The giant frog
A long time ago, a giant frog held the great country of the Abenaki people in fear. The frog drank all the rivers and the Abenaki were running out of water. The people collected their tepees and started a long march in quest of drinking water. Everybody went except the chief. He had, you see, a plan. He got his best hatchet and began to cut down an enormous oak tree. But he didn't cut it down completely; he waited for the giant frog to appear. And when the giant frog passed under the tree, the chief of the Abenaki ran out from his hiding place and gave the last hatchet blow to the tree. The great oak fell on to the giant frog who had been drinking all the rivers, and killed him. And rivers of clean drinking water sprang from the oak's branches!

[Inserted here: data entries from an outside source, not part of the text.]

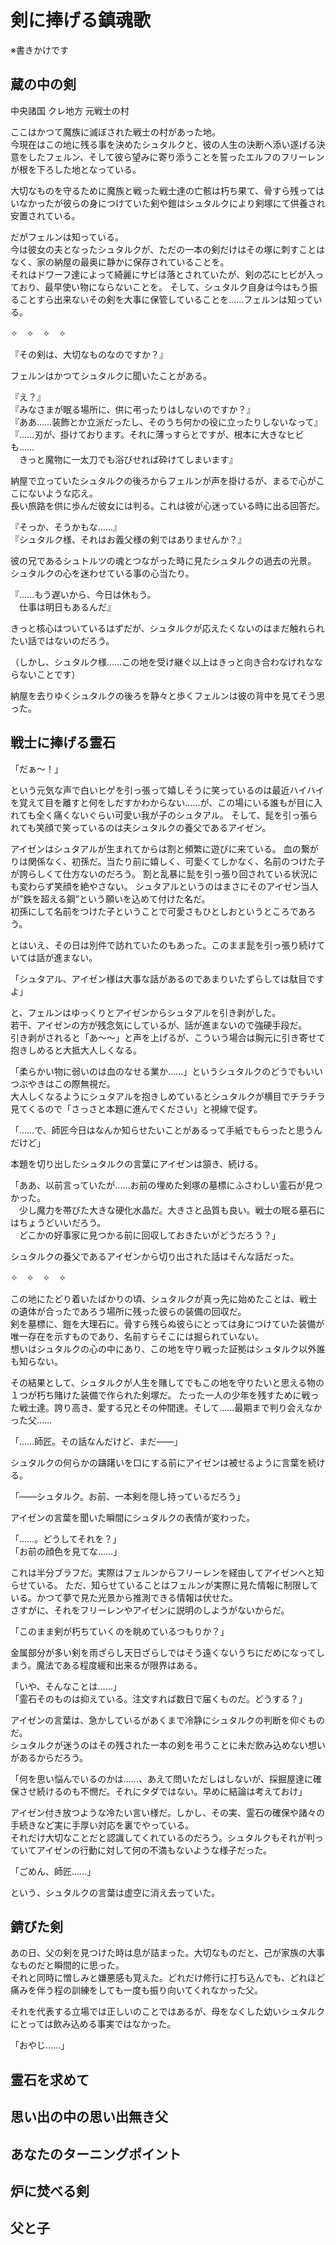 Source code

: # 剣に捧げる鎮魂歌

※書きかけです

## 蔵の中の剣

中央諸国 クレ地方 元戦士の村

ここはかつて魔族に滅ぼされた戦士の村があった地。  
今現在はこの地に残る事を決めたシュタルクと、彼の人生の決断へ添い遂げる決意をしたフェルン、そして彼ら望みに寄り添うことを誓ったエルフのフリーレンが根を下ろした地となっている。

大切なものを守るために魔族と戦った戦士達の亡骸は朽ち果て、骨すら残ってはいなかったが彼らの身につけていた剣や鎧はシュタルクにより剣塚にて供養され安置されている。

だがフェルンは知っている。  
今は彼女の夫となったシュタルクが、ただの一本の剣だけはその塚に刺すことはなく、家の納屋の最奥に静かに保存されていることを。  
それはドワーフ達によって綺麗にサビは落とされていたが、剣の芯にヒビが入っており、最早使い物にならないことを。
そして、シュタルク自身は今はもう振ることすら出来ないその剣を大事に保管していることを……フェルンは知っている。

✧　✧　✧　✧

『その剣は、大切なものなのですか？』

フェルンはかつてシュタルクに聞いたことがある。

『え？』  
『みなさまが眠る場所に、供に弔ったりはしないのですか？』  
『ああ……装飾とか立派だったし、そのうち何かの役に立ったりしないなって』  
『……刃が、掛けております。それに薄っすらとですが、根本に大きなヒビも……  
　きっと魔物に一太刀でも浴びせれば砕けてしまいます』

納屋で立っていたシュタルクの後ろからフェルンが声を掛けるが、まるで心がここにないような応え。  
長い旅路を供に歩んだ彼女には判る。これは彼が心迷っている時に出る回答だ。  

『そっか、そうかもな……』  
『シュタルク様、それはお義父様の剣ではありませんか？』  

彼の兄であるシュトルツの魂とつながった時に見たシュタルクの過去の光景。  
シュタルクの心を迷わせている事の心当たり。

『……もう遅いから、今日は休もう。  
　仕事は明日もあるんだ』

きっと核心はついているはずだが、シュタルクが応えたくないのはまだ触れられたい話ではないのだろう。

（しかし、シュタルク様……この地を受け継ぐ以上はきっと向き合わなけれなならないことです）

納屋を去りゆくシュタルクの後ろを静々と歩くフェルンは彼の背中を見てそう思った。

## 戦士に捧げる霊石

「だぁ～！」  

という元気な声で白いヒゲを引っ張って嬉しそうに笑っているのは最近ハイハイを覚えて目を離すと何をしだすかわからない……が、この場にいる誰もが目に入れても全く痛くないぐらい可愛い我が子のシュタアル。
そして、髭を引っ張られても笑顔で笑っているのは夫シュタルクの養父であるアイゼン。

アイゼンはシュタアルが生まれてからは割と頻繁に遊びに来ている。
血の繋がりは関係なく、初孫だ。当たり前に嬉しく、可愛くてしかなく、名前のつけた子が誇らしくて仕方ないのだろう。
割と乱暴に髭を引っ張り回されている状況にも変わらず笑顔を絶やさない。
シュタアルというのはまさにそのアイゼン当人が”鉄を超える鋼”という願いを込めて付けた名だ。  
初孫にして名前をつけた子ということで可愛さもひとしおというところであろう。

とはいえ、その日は別件で訪れていたのもあった。このまま髭を引っ張り続けていては話が進まない。

「シュタアル、アイゼン様は大事な話があるのであまりいたずらしては駄目ですよ」  

と、フェルンはゆっくりとアイゼンからシュタアルを引き剥がした。    
若干、アイゼンの方が残念気にしているが、話が進まないので強硬手段だ。  
引き剥がされると「あ～～」と声を上げるが、こういう場合は胸元に引き寄せて抱きしめると大抵大人しくなる。

「柔らかい物に弱いのは血のなせる業か……」というシュタルクのどうでもいいつぶやきはこの際無視だ。  
大人しくなるようにシュタアルを抱きしめているとシュタルクが横目でチラチラ見てくるので「さっさと本題に進んでください」と視線で促す。

「……で、師匠今日はなんか知らせたいことがあるって手紙でもらったと思うんだけど」  

本題を切り出したシュタルクの言葉にアイゼンは頷き、続ける。

「ああ、以前言っていたが……お前の埋めた剣塚の墓標にふさわしい霊石が見つかった。  
　少し魔力を帯びた大きな硬化水晶だ。大きさと品質も良い。戦士の眠る墓石にはちょうどいいだろう。  
　どこかの好事家に見つかる前に回収しておきたいがどうだろう？」

シュタルクの養父であるアイゼンから切り出された話はそんな話だった。

✧　✧　✧　✧

この地にたどり着いたばかりの頃、シュタルクが真っ先に始めたことは、戦士の遺体が合ったであろう場所に残った彼らの装備の回収だ。  
剣を墓標に、鎧を大理石に。骨すら残らぬ彼らにとっては身につけていた装備が唯一存在を示すものであり、名前すらそこには掘られていない。  
想いはシュタルクの心の中にあり、この地を守り戦った証拠はシュタルク以外誰も知らない。  

その結果として、シュタルクが人生を賭してでもこの地を守りたいと思える物の１つが朽ち賭けた装備で作られた剣塚だ。
たった一人の少年を残すために戦った戦士達。誇り高き、愛する兄とその仲間達。そして……最期まで判り会えなかった父……

「……師匠。その話なんだけど、まだ――」  

シュタルクの何らかの躊躇いを口にする前にアイゼンは被せるように言葉を続ける。

「――シュタルク。お前、一本剣を隠し持っているだろう」  

アイゼンの言葉を聞いた瞬間にシュタルクの表情が変わった。

「……。どうしてそれを？」  
「お前の顔色を見てな……」  

これは半分ブラフだ。実際はフェルンからフリーレンを経由してアイゼンへと知らせている。
ただ、知らせていることはフェルンが実際に見た情報に制限している。かつて夢で見た光景から推測できる情報は伏せた。  
さすがに、それをフリーレンやアイゼンに説明のしようがないからだ。

「このまま剣が朽ちていくのを眺めているつもりか？」

金属部分が多い剣を雨ざらし天日ざらしではそう遠くないうちにだめになってしまう。魔法である程度緩和出来るが限界はある。

「いや、そんなことは……」  
「霊石そのものは抑えている。注文すれば数日で届くものだ。どうする？」

アイゼンの言葉は、急かしているがあくまで冷静にシュタルクの判断を仰ぐものだ。  
シュタルクが迷うのはその残された一本の剣を弔うことに未だ飲み込めない想いがあるからだろう。

「何を思い悩んでいるのかは……、あえて問いただしはしないが、採掘屋達に確保させ続けるのも不憫だ。それにタダではない。早めに結論は考えておけ」

アイゼン付き放つような冷たい言い様だ。しかし、その実、霊石の確保や諸々の手続きなど実に手厚い対応を裏でやっている。  
それだけ大切なことだと認識してくれているのだろう。シュタルクもそれが判っていてアイゼンの行動に対して何の不満もないような様子だった。

「ごめん、師匠……」

という、シュタルクの言葉は虚空に消え去っていた。

## 錆びた剣

あの日、父の剣を見つけた時は息が詰まった。大切なものだと、己が家族の大事なものだと瞬間的に思った。  
それと同時に憎しみと嫌悪感も覚えた。どれだけ修行に打ち込んでも、どれほど痛みを伴う程の訓練をしても一度も振り向いてくれなかった父。  

それを代表する立場では正しいのことではあるが、母をなくした幼いシュタルクにとっては飲み込める事実ではなかった。

「おやじ……」



## 霊石を求めて


## 思い出の中の思い出無き父


## あなたのターニングポイント


## 炉に焚べる剣


## 父と子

Meanwhile, the Abenaki had arrived at a river so wide that they couldn't see the other side. They tasted the water but found it to be salty. They were tired and thirsty. They had no more strength to go any further to look for drinking water. The waves took them away and they sank in the sea. Later, from the bottom of the sea, they transformed into whales. This is why whales spout water: they are dreaming of sources of drinking water.
The whales still do not know that their chief killed the giant frog. One day, perhaps, they will swim to the rivers of the great oak tree and find out. This is what their chief, who lives in Adanak in Quebec, hopes for. If you visit him, he will say “kolipaio” to you, which means “welcome” in the Abenaki language.